Pick every line with "define" from the material below.

○ ○ ○ ○ ○

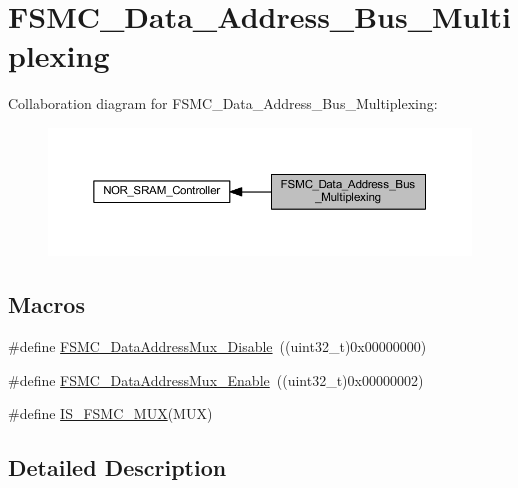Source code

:\hypertarget{group___f_s_m_c___data___address___bus___multiplexing}{}\section{F\+S\+M\+C\+\_\+\+Data\+\_\+\+Address\+\_\+\+Bus\+\_\+\+Multiplexing}
\label{group___f_s_m_c___data___address___bus___multiplexing}
Collaboration diagram for F\+S\+M\+C\+\_\+\+Data\+\_\+\+Address\+\_\+\+Bus\+\_\+\+Multiplexing\+:
\nopagebreak
\begin{figure}[H]
\begin{center}
\leavevmode
\includegraphics[width=350pt]{group___f_s_m_c___data___address___bus___multiplexing}
\end{center}
\end{figure}
\subsection*{Macros}
\begin{DoxyCompactItemize}
\item 
\#define \hyperlink{group___f_s_m_c___data___address___bus___multiplexing_ga62d92adbcbcc1d6ec9a04de1b343744a}{F\+S\+M\+C\+\_\+\+Data\+Address\+Mux\+\_\+\+Disable}~((uint32\+\_\+t)0x00000000)
\item 
\#define \hyperlink{group___f_s_m_c___data___address___bus___multiplexing_ga1dd4d12e63aaf29dbb8ae4b613f2aa15}{F\+S\+M\+C\+\_\+\+Data\+Address\+Mux\+\_\+\+Enable}~((uint32\+\_\+t)0x00000002)
\item 
\#define \hyperlink{group___f_s_m_c___data___address___bus___multiplexing_ga546fcab8c1b751b4a959ba2ce5b35d79}{I\+S\+\_\+\+F\+S\+M\+C\+\_\+\+M\+UX}(M\+UX)
\end{DoxyCompactItemize}


\subsection{Detailed Description}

○ ○ ○ ○ ○

EXERCISE OUTPUT:
\#define \hyperlink{group___f_s_m_c___data___address___bus___multiplexing_ga62d92adbcbcc1d6ec9a04de1b343744a}{F\+S\+M\+C\+\_\+\+Data\+Address\+Mux\+\_\+\+Disable}~((uint32\+\_\+t)0x00000000)
\#define \hyperlink{group___f_s_m_c___data___address___bus___multiplexing_ga1dd4d12e63aaf29dbb8ae4b613f2aa15}{F\+S\+M\+C\+\_\+\+Data\+Address\+Mux\+\_\+\+Enable}~((uint32\+\_\+t)0x00000002)
\#define \hyperlink{group___f_s_m_c___data___address___bus___multiplexing_ga546fcab8c1b751b4a959ba2ce5b35d79}{I\+S\+\_\+\+F\+S\+M\+C\+\_\+\+M\+UX}(M\+UX)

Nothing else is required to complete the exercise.